Zamiast Trappera do szpitala trafił BJ Hunnicutt, przykładny mąż i ojciec. O ile dalej w serialu mieliśmy do czynienia z dobrymi dialogami i pomysłowymi fabułami, a też muszę niechętnie przyznać, że Mike Farrell był lepszym aktorem od grającego Trappera Wayne’a Rogersa, to nie jestem w stanie pozytywnie podejść do tej postaci. Wynika to w dużej mierze z owej idealności BJa, która bardzo szybko zaczęła ciążyć. Dość powiedzieć, że w serialu pojawił się koszmarny odcinek, kiedy to BJ zdradził swoją żonę i cierpiał z tego powodu katusze moralno-emocjonalne. Nie chodzi tutaj o fakt zdrady, a o sposób jej pokazania i odegrania. Można odnieść, że dla twórców i postaci owa zdrada była większym problemem, niż tocząca się wojna.
Trzeba też tutaj wspomnieć, że wojskowy szpital pełen był innych charakterystycznych postaci. Nie chodzi tutaj tylko o bohaterów granych przez aktorów wymienianych od samego początku w napisach serialu (takich jak Henry Blake, czy Frank Burns), ale też postaci takie jak Klinger, którego grający Jamie Farr musiał czekać kilka sezonów, aż został wciągnięty do grupy stałych aktorów.
Poza tymi bohaterami były także postaci przewijające się przez kilka odcinków, które mimo to zostały zapamiętane. Choćby Margie Cutler, jedna z pielęgniarek, która pojawiła się w 6 odcinkach, czy też Igor Straminsky, który głównie pojawiał się w scenach z mesy, wydając jedzenie, czy też Zelmo Zale odpowiadający za zaopatrzenie. W serialu było też miejsce dla tak charakterystycznych postaci, jak Sidney Freedman (za pierwszym razem przedstawiony jak Milton, aby było jasne, o kim myśleli twórcy serialu), czyli psychiatra początkowo wezwany do oceny, czy Klinger jest normalny.
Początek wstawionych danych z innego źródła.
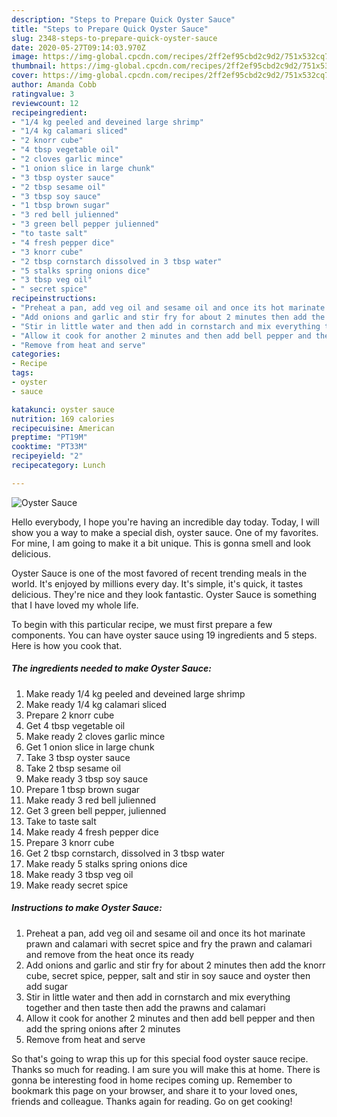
 ```yaml
---
description: "Steps to Prepare Quick Oyster Sauce"
title: "Steps to Prepare Quick Oyster Sauce"
slug: 2348-steps-to-prepare-quick-oyster-sauce
date: 2020-05-27T09:14:03.970Z
image: https://img-global.cpcdn.com/recipes/2ff2ef95cbd2c9d2/751x532cq70/oyster-sauce-recipe-main-photo.jpg
thumbnail: https://img-global.cpcdn.com/recipes/2ff2ef95cbd2c9d2/751x532cq70/oyster-sauce-recipe-main-photo.jpg
cover: https://img-global.cpcdn.com/recipes/2ff2ef95cbd2c9d2/751x532cq70/oyster-sauce-recipe-main-photo.jpg
author: Amanda Cobb
ratingvalue: 3
reviewcount: 12
recipeingredient:
- "1/4 kg peeled and deveined large shrimp"
- "1/4 kg calamari sliced"
- "2 knorr cube"
- "4 tbsp vegetable oil"
- "2 cloves garlic mince"
- "1 onion slice in large chunk"
- "3 tbsp oyster sauce"
- "2 tbsp sesame oil"
- "3 tbsp soy sauce"
- "1 tbsp brown sugar"
- "3 red bell julienned"
- "3 green bell pepper julienned"
- "to taste salt"
- "4 fresh pepper dice"
- "3 knorr cube"
- "2 tbsp cornstarch dissolved in 3 tbsp water"
- "5 stalks spring onions dice"
- "3 tbsp veg oil"
- " secret spice"
recipeinstructions:
- "Preheat a pan, add veg oil and sesame oil and once its hot marinate prawn and calamari with secret spice and fry the prawn and calamari and remove from the heat once its ready"
- "Add onions and garlic and stir fry for about 2 minutes then add the knorr cube, secret spice, pepper, salt and stir in soy sauce and oyster then add sugar"
- "Stir in little water and then add in cornstarch and mix everything together and then taste then add the prawns and calamari"
- "Allow it cook for another 2 minutes and then add bell pepper and then add the spring onions after 2 minutes"
- "Remove from heat and serve"
categories:
- Recipe
tags:
- oyster
- sauce

katakunci: oyster sauce 
nutrition: 169 calories
recipecuisine: American
preptime: "PT19M"
cooktime: "PT33M"
recipeyield: "2"
recipecategory: Lunch

---
```



![Oyster Sauce](https://img-global.cpcdn.com/recipes/2ff2ef95cbd2c9d2/751x532cq70/oyster-sauce-recipe-main-photo.jpg)

Hello everybody, I hope you're having an incredible day today. Today, I will show you a way to make a special dish, oyster sauce. One of my favorites. For mine, I am going to make it a bit unique. This is gonna smell and look delicious.



Oyster Sauce is one of the most favored of recent trending meals in the world. It's enjoyed by millions every day. It's simple, it's quick, it tastes delicious. They're nice and they look fantastic. Oyster Sauce is something that I have loved my whole life.


To begin with this particular recipe, we must first prepare a few components. You can have oyster sauce using 19 ingredients and 5 steps. Here is how you cook that.

<!--inarticleads1-->

##### The ingredients needed to make Oyster Sauce:

1. Make ready 1/4 kg peeled and deveined large shrimp
1. Make ready 1/4 kg calamari sliced
1. Prepare 2 knorr cube
1. Get 4 tbsp vegetable oil
1. Make ready 2 cloves garlic mince
1. Get 1 onion slice in large chunk
1. Take 3 tbsp oyster sauce
1. Take 2 tbsp sesame oil
1. Make ready 3 tbsp soy sauce
1. Prepare 1 tbsp brown sugar
1. Make ready 3 red bell julienned
1. Get 3 green bell pepper, julienned
1. Take to taste salt
1. Make ready 4 fresh pepper dice
1. Prepare 3 knorr cube
1. Get 2 tbsp cornstarch, dissolved in 3 tbsp water
1. Make ready 5 stalks spring onions dice
1. Make ready 3 tbsp veg oil
1. Make ready  secret spice




<!--inarticleads2-->

##### Instructions to make Oyster Sauce:

1. Preheat a pan, add veg oil and sesame oil and once its hot marinate prawn and calamari with secret spice and fry the prawn and calamari and remove from the heat once its ready
1. Add onions and garlic and stir fry for about 2 minutes then add the knorr cube, secret spice, pepper, salt and stir in soy sauce and oyster then add sugar
1. Stir in little water and then add in cornstarch and mix everything together and then taste then add the prawns and calamari
1. Allow it cook for another 2 minutes and then add bell pepper and then add the spring onions after 2 minutes
1. Remove from heat and serve




So that's going to wrap this up for this special food oyster sauce recipe. Thanks so much for reading. I am sure you will make this at home. There is gonna be interesting food in home recipes coming up. Remember to bookmark this page on your browser, and share it to your loved ones, friends and colleague. Thanks again for reading. Go on get cooking!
Wypada także wspomnieć o Flaggu, czyli oficerze bliżej nieokreślonych tajnych służb szerzącym paranoje wszędzie, gdzie się pojawił. Serial dział się w specyficznych warunkach wojennych stąd też nie mogło nie być w serialu szeroko rozumianych Azjatów, przy czym raczej nie grali ich Koreańczycy. Choćby Pat Morita z pochodzenia Japończyk wcielił się w koreańskiego lekarza wojskowego Sama Paka.
Grający Trappera Wayne Rogers był aktorem charyzmatycznym, mającym swój urok i umiejętnie kreującym postać człowieka pełnego sprzeczności. Stąd też łatwo było mu kibicować. Był kimś realnym, kogo niejako oczekiwalibyśmy w prawdziwym szpitalu wojskowym. Niestety niedawno zmarł, podobnie Marcia Strassman grająca siostrę Cutler odeszła rok temu. Nie ma już z nami także Larry’ego Gelbarta, który był głównym twórcą serialu. Z głównych aktorów nie żyją już McLean Stevenson, Larry Linville, Harry Morgan. Zmarło też wielu aktorów pojawiających się w jednym, czy dwóch odcinkach, jak Patrick Swayze. Nam widzom pozostaje już tylko oglądać serial i wspominać dawne gwiazdy małego ekranu.